» Excerpts from a dataset
---------------
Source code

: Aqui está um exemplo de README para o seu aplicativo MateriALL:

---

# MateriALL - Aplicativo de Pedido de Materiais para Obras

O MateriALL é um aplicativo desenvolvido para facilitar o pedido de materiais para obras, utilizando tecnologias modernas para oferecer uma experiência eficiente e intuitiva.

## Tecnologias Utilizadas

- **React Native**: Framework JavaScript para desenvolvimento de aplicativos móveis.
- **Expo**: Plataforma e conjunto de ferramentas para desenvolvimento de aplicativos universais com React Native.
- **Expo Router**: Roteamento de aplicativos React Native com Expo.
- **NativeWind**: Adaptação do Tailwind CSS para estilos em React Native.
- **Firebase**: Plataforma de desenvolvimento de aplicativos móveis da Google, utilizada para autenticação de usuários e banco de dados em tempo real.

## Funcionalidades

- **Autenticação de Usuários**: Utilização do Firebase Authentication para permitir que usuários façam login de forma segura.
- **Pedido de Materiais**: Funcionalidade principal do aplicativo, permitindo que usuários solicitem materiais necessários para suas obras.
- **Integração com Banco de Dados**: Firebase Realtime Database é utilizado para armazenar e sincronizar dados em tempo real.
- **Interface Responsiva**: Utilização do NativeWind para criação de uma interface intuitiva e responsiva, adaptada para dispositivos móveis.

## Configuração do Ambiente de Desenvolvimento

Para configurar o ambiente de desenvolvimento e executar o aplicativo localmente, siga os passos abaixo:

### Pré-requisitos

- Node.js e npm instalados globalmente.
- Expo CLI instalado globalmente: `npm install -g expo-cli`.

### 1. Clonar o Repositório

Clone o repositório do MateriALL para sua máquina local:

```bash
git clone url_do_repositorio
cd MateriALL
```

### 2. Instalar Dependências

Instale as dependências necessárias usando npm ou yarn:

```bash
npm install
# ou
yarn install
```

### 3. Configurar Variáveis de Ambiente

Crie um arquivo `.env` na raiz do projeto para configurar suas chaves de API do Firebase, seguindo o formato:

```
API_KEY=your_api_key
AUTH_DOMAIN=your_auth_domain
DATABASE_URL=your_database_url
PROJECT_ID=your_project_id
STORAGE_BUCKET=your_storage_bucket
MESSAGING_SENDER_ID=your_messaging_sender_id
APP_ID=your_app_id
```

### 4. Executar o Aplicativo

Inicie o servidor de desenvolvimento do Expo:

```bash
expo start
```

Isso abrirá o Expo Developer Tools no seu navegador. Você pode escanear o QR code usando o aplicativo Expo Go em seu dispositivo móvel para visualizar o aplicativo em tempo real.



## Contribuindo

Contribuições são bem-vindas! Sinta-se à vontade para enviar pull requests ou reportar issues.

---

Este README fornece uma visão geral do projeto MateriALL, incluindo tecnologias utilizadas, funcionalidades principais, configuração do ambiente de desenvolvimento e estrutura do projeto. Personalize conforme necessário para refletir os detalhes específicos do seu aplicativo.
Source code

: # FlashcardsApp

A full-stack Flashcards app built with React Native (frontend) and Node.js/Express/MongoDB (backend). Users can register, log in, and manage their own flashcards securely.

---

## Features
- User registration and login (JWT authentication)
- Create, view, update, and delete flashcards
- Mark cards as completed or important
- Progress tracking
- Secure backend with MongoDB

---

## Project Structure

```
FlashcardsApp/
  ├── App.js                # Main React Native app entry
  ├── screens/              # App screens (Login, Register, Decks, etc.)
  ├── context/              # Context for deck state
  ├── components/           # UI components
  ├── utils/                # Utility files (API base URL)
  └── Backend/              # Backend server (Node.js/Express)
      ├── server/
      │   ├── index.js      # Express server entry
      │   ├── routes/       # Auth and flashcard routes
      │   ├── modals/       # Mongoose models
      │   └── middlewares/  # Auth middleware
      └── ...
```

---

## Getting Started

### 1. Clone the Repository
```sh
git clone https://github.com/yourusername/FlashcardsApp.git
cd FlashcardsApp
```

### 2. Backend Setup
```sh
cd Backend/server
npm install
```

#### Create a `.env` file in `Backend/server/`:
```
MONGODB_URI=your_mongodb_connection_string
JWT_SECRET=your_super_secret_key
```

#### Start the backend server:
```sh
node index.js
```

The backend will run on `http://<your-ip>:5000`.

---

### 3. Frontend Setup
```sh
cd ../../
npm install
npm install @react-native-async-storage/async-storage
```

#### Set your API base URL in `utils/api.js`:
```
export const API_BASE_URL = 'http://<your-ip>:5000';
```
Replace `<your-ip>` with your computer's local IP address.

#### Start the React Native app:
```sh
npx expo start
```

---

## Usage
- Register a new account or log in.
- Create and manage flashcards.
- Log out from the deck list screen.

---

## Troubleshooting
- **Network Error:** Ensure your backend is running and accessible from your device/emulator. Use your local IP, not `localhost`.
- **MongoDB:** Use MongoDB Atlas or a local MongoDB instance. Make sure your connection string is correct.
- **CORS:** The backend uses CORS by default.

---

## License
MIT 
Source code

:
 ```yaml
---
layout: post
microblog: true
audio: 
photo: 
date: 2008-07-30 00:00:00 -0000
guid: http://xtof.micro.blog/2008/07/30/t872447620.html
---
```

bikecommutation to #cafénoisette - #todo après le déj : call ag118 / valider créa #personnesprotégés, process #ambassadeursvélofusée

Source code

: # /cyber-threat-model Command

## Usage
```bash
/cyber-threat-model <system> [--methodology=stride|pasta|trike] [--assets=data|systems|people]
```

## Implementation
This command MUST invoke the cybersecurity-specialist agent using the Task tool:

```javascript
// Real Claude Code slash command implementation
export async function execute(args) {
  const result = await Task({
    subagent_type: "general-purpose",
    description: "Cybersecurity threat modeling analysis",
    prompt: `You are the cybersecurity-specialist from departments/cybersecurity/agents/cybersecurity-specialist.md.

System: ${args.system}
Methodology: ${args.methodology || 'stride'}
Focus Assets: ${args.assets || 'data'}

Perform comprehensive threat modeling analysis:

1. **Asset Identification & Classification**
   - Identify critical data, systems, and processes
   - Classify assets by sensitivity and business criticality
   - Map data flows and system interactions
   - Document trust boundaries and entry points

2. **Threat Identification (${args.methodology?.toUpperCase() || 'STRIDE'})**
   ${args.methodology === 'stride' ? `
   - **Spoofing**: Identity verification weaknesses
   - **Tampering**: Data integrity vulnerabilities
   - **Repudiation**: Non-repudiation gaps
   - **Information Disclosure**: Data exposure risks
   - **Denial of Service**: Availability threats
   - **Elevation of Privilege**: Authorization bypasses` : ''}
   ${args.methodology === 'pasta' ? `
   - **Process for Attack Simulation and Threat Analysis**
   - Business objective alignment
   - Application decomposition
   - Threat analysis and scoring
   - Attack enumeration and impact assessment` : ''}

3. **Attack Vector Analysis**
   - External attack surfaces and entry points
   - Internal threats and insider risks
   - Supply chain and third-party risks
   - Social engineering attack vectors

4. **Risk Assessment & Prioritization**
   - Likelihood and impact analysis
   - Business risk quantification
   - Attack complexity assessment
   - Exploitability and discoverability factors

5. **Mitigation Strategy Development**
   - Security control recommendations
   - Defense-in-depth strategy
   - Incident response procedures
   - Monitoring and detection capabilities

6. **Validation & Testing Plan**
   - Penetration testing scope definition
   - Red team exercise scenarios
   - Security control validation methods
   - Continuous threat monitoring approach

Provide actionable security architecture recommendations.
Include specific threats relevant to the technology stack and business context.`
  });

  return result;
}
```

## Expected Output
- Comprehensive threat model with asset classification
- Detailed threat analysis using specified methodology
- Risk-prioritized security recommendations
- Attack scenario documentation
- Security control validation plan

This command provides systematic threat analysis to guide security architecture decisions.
---------------
» What the exercise asks
Up to and including the line that holds "- **Pedido de", reproduce the records above exactly from their first line, and give nothing else.

» Task result
Source code

: Aqui está um exemplo de README para o seu aplicativo MateriALL:

---

# MateriALL - Aplicativo de Pedido de Materiais para Obras

O MateriALL é um aplicativo desenvolvido para facilitar o pedido de materiais para obras, utilizando tecnologias modernas para oferecer uma experiência eficiente e intuitiva.

## Tecnologias Utilizadas

- **React Native**: Framework JavaScript para desenvolvimento de aplicativos móveis.
- **Expo**: Plataforma e conjunto de ferramentas para desenvolvimento de aplicativos universais com React Native.
- **Expo Router**: Roteamento de aplicativos React Native com Expo.
- **NativeWind**: Adaptação do Tailwind CSS para estilos em React Native.
- **Firebase**: Plataforma de desenvolvimento de aplicativos móveis da Google, utilizada para autenticação de usuários e banco de dados em tempo real.

## Funcionalidades

- **Autenticação de Usuários**: Utilização do Firebase Authentication para permitir que usuários façam login de forma segura.
- **Pedido de Materiais**: Funcionalidade principal do aplicativo, permitindo que usuários solicitem materiais necessários para suas obras.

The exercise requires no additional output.